──────── Dataset content ────────

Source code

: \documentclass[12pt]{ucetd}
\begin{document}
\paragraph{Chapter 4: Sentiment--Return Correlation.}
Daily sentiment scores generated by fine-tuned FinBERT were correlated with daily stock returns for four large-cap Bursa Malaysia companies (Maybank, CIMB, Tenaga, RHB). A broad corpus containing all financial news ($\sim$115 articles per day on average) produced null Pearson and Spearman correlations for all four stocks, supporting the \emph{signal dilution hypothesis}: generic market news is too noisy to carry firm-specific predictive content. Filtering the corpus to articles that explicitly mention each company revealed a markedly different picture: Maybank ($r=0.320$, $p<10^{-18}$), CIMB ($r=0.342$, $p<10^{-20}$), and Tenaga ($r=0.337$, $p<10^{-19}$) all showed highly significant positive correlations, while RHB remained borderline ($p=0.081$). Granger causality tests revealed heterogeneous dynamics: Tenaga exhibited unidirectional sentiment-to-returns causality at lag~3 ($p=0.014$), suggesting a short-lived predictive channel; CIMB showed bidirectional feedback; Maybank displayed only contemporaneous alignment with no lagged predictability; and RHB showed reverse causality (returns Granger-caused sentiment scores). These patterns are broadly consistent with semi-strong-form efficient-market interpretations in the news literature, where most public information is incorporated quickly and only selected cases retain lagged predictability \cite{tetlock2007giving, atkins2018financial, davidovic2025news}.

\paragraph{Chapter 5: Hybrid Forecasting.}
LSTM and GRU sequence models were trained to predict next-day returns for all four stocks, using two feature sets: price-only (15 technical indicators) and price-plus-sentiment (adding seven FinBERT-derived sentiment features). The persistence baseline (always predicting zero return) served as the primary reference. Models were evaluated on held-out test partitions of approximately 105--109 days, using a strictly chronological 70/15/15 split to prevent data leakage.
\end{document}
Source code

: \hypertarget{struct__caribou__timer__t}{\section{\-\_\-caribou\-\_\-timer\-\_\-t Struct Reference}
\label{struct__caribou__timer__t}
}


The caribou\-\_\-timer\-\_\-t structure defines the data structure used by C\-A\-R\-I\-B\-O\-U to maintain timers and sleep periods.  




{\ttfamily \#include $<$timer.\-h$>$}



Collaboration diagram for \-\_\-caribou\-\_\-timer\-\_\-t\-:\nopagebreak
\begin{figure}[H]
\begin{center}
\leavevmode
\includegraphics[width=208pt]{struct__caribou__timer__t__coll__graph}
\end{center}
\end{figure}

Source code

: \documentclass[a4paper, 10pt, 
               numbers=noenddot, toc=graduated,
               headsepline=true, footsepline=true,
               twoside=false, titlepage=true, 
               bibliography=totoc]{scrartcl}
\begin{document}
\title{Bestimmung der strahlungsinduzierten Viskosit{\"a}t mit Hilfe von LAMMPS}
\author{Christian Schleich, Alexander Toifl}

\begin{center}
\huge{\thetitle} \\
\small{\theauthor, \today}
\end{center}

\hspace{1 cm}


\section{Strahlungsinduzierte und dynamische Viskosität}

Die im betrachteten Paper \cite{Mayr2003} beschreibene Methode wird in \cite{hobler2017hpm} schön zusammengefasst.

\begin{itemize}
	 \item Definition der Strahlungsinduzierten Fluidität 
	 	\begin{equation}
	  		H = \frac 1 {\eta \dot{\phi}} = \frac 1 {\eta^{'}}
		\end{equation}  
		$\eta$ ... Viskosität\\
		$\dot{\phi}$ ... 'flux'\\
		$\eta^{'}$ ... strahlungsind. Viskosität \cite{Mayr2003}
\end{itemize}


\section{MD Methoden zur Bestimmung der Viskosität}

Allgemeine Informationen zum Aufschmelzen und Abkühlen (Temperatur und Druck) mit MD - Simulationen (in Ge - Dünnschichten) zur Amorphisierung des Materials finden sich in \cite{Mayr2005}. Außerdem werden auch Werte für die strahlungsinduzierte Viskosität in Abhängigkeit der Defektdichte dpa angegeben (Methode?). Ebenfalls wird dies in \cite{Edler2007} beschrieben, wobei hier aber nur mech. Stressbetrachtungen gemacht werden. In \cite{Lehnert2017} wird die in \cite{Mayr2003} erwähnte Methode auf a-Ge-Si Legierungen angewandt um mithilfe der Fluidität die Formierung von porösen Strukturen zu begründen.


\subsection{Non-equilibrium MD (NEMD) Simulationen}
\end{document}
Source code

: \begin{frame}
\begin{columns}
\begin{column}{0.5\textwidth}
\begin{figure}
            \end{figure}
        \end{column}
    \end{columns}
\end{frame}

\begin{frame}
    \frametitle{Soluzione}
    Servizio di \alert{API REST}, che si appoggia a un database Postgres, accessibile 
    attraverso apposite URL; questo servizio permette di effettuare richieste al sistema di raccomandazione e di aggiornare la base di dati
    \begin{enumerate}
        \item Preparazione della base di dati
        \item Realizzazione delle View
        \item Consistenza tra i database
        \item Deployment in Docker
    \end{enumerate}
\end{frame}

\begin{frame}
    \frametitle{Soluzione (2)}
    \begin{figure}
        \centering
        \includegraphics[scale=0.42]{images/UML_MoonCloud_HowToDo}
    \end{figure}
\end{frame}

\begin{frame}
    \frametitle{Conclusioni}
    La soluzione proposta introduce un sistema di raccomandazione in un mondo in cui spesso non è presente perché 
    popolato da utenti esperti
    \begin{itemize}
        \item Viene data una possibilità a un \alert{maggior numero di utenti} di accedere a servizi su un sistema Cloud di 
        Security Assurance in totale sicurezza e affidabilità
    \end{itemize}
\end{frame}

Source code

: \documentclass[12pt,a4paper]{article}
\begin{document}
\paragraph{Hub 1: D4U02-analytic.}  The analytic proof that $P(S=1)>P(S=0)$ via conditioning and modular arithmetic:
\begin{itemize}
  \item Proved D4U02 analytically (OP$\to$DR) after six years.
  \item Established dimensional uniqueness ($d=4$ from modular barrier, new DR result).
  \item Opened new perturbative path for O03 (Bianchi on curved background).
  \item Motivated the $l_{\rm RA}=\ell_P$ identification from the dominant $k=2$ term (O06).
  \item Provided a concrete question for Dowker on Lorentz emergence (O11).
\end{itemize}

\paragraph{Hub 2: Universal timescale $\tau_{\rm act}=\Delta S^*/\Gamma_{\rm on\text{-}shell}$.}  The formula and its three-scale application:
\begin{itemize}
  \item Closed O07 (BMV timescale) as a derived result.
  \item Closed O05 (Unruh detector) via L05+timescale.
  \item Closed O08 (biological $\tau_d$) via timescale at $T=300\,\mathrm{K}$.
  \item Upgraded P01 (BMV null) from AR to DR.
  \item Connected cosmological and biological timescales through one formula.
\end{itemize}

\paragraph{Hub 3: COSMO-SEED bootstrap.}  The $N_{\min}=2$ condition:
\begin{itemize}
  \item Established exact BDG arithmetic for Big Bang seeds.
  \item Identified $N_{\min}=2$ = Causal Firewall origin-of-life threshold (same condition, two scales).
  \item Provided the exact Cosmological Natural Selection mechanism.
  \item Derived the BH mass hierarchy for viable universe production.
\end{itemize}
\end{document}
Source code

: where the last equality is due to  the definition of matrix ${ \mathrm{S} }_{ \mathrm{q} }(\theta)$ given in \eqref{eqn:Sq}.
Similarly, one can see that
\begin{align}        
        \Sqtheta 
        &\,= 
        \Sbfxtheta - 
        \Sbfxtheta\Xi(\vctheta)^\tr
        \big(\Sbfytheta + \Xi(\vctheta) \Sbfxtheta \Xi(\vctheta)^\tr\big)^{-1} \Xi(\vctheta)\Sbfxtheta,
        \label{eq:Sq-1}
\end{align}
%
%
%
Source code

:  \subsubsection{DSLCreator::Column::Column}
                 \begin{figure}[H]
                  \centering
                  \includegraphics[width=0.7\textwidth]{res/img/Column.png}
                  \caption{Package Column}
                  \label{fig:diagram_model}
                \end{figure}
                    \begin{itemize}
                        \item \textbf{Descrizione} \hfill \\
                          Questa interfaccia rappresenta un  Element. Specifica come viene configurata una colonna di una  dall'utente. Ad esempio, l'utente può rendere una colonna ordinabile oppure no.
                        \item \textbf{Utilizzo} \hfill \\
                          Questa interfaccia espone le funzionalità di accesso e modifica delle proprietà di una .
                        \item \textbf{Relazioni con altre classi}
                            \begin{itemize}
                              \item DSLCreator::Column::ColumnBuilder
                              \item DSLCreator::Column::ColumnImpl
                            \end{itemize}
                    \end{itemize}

────────

_Activity:_
Across the material, report every line that has the word "database".

_Completed task:_
    Servizio di \alert{API REST}, che si appoggia a un database Postgres, accessibile 
        \item Consistenza tra i database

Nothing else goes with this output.